Education Data in Action: A brief look into the Knewton Adaptive Learning Platform
Posted on Jun 20, 2012
Posted on Jun 20, 2012
Brad McIlquham is the Director of Academics at Knewton, a New York City technology company that created the Knewton Adaptive Learning Platform. Brad has worked all along the education spectrum, from working at Kaplan to helping teach ex-gang members the skills they need to succeed in college and life. After working with gang members for several years, Brad was contacted by Jose Ferreira, a former colleague of Brad’s from his time a Kaplan. Jose called him and challenged him to “help revolutionize education” at Knewton.

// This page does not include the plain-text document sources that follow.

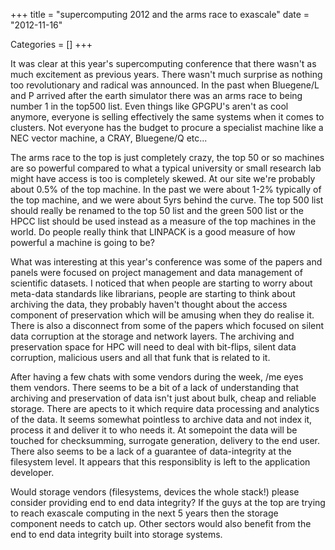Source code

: +++
title = "supercomputing 2012 and the arms race to exascale"
date = "2012-11-16"


Categories = []
+++

It was clear at this year's supercomputing conference that there wasn't
as much excitement as previous years. There wasn't much surprise as
nothing too revolutionary and radical was announced. In the past when
Bluegene/L and P arrived after the earth simulator there was an arms race
to being number 1 in the top500 list.  Even things like GPGPU's aren't
as cool anymore, everyone is selling effectively the same systems when
it comes to clusters. Not everyone has the budget to procure a specialist
machine like a NEC vector machine, a CRAY, Bluegene/Q etc...

The arms race to the top is just completely crazy, the top 50 or so
machines are so powerful compared to what a typical university or small
research lab might have access is too is completely skewed. At our site
we're probably about 0.5% of the top machine. In the past we were about
1-2% typically of the top machine, and we were about 5yrs behind the
curve. The top 500 list should really be renamed to the top 50 list and
the green 500 list or the HPCC list should be used instead as a measure
of the top machines in the world. Do people really think that LINPACK
is a good measure of how powerful a machine is going to be?

What was interesting at this year's conference was some of the papers
and panels were focused on project management and data management of
scientific datasets. I noticed that when people are starting to worry
about meta-data standards like librarians, people are starting to think
about archiving the data, they probably haven't thought about the access
component of preservation which will be amusing when they do realise
it. There is also a disconnect from some of the papers which focused on
silent data corruption at the storage and network layers. The archiving
and preservation space for HPC will need to deal with bit-flips, silent
data corruption, malicious users and all that funk that is related to it.

After having a few chats with some vendors during the week, /me eyes
them vendors. There seems to be a bit of a lack of understanding that
archiving and preservation of data isn't just about bulk, cheap and
reliable storage. There are apects to it which require data processing and
analytics of the data. It seems somewhat pointless to archive data and not
index it, process it and deliver it to who needs it. At somepoint the data
will be touched for checksumming, surrogate generation, delivery to the
end user. There also seems to be a lack of a guarantee of data-integrity
at the filesystem level. It appears that this responsiblity is left to
the application developer.

Would storage vendors (filesystems, devices the whole stack!) please
consider providing end to end data integrity? If the guys at the top are
trying to reach exascale computing in the next 5 years then the storage
component needs to catch up. Other sectors would also benefit from the
end to end data integrity built into storage systems.
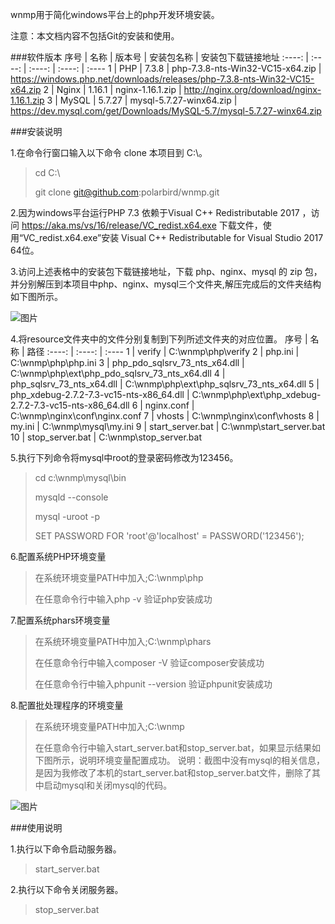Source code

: wnmp用于简化windows平台上的php开发环境安装。

注意：本文档内容不包括Git的安装和使用。

###软件版本
 序号 | 名称 | 版本号 | 安装包名称 | 安装包下载链接地址
 :----: | :----: | :----: | :----: | :---- 
 1      | PHP    | 7.3.8  | php-7.3.8-nts-Win32-VC15-x64.zip  | https://windows.php.net/downloads/releases/php-7.3.8-nts-Win32-VC15-x64.zip
 2      | Nginx  | 1.16.1 | nginx-1.16.1.zip                  | http://nginx.org/download/nginx-1.16.1.zip
 3      | MySQL  | 5.7.27 | mysql-5.7.27-winx64.zip           | https://dev.mysql.com/get/Downloads/MySQL-5.7/mysql-5.7.27-winx64.zip

###安装说明

1.在命令行窗口输入以下命令 clone 本项目到 C:\。
>
>cd C:\
>
>git clone git@github.com:polarbird/wnmp.git
>

2.因为windows平台运行PHP 7.3 依赖于Visual C++ Redistributable 2017 ，访问 https://aka.ms/vs/16/release/VC_redist.x64.exe 下载文件，使用“VC_redist.x64.exe”安装 Visual C++ Redistributable for Visual Studio 2017 64位。

3.访问上述表格中的安装包下载链接地址，下载 php、nginx、mysql 的 zip 包，并分别解压到本项目中php、nginx、mysql三个文件夹,解压完成后的文件夹结构如下图所示。

![图片](https://youpin.coding.net/api/project/17764/files/162937/imagePreview)

4.将resource文件夹中的文件分别复制到下列所述文件夹的对应位置。
 序号 | 名称 | 路径
 :----: | :----: | :----
 1      | verify                                   | C:\wnmp\php\verify
 2      | php.ini                                  | C:\wnmp\php\php.ini
 3      | php_pdo_sqlsrv_73_nts_x64.dll            | C:\wnmp\php\ext\php_pdo_sqlsrv_73_nts_x64.dll
 4      | php_sqlsrv_73_nts_x64.dll                | C:\wnmp\php\ext\php_sqlsrv_73_nts_x64.dll
 5      | php_xdebug-2.7.2-7.3-vc15-nts-x86_64.dll | C:\wnmp\php\ext\php_xdebug-2.7.2-7.3-vc15-nts-x86_64.dll
 6      | nginx.conf                               | C:\wnmp\nginx\conf\nginx.conf
 7      | vhosts                                   | C:\wnmp\nginx\conf\vhosts
 8      | my.ini                                   | C:\wnmp\mysql\my.ini
 9      | start_server.bat                         | C:\wnmp\start_server.bat
 10     | stop_server.bat                          | C:\wnmp\stop_server.bat

5.执行下列命令将mysql中root的登录密码修改为123456。
>
>cd c:\wnmp\mysql\bin
>
>mysqld --console
>
>mysql -uroot -p
>
>SET PASSWORD FOR 'root'@'localhost' = PASSWORD('123456');
>

6.配置系统PHP环境变量
>
>在系统环境变量PATH中加入;C:\wnmp\php
>
>在任意命令行中输入php -v 验证php安装成功
>

7.配置系统phars环境变量
>
>在系统环境变量PATH中加入;C:\wnmp\phars
>
>在任意命令行中输入composer -V 验证composer安装成功
>
>在任意命令行中输入phpunit --version 验证phpunit安装成功
>

8.配置批处理程序的环境变量
>
>在系统环境变量PATH中加入;C:\wnmp
>
>在任意命令行中输入start_server.bat和stop_server.bat，如果显示结果如下图所示，说明环境变量配置成功。
>说明：截图中没有mysql的相关信息，是因为我修改了本机的start_server.bat和stop_server.bat文件，删除了其中启动mysql和关闭mysql的代码。
>

![图片](https://youpin.coding.net/api/project/17764/files/162941/imagePreview)

###使用说明

1.执行以下命令启动服务器。
>
>start_server.bat
>

2.执行以下命令关闭服务器。
>
>stop_server.bat
>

The Knewton Adaptive Learning Platform analyzes learning materials by keeping records and data about each student’s difficulty level, way of learning, and personal needs. This gives a recommended learning path that can optimize instruction. That is what Jose Ferreira created with the help of Brad and seven other individuals in a squeezed room in the West Village. I had a chance to speak with Brad and ask him about how Knewton works and what implications it could have with online learning and students with disabilities.
Q. When Knewton was named a Technology Pioneer by the World Economic Forum, following in the footsteps of companies like Twitter, Firefox, and PayPal what success did it bring to Knewton?
A. It is hard to say. This was the most prestigious award Knewton had won. The success it brings is having more schools want to incorporate Knewton in their classes. This helps Knewton to grow and spread the word.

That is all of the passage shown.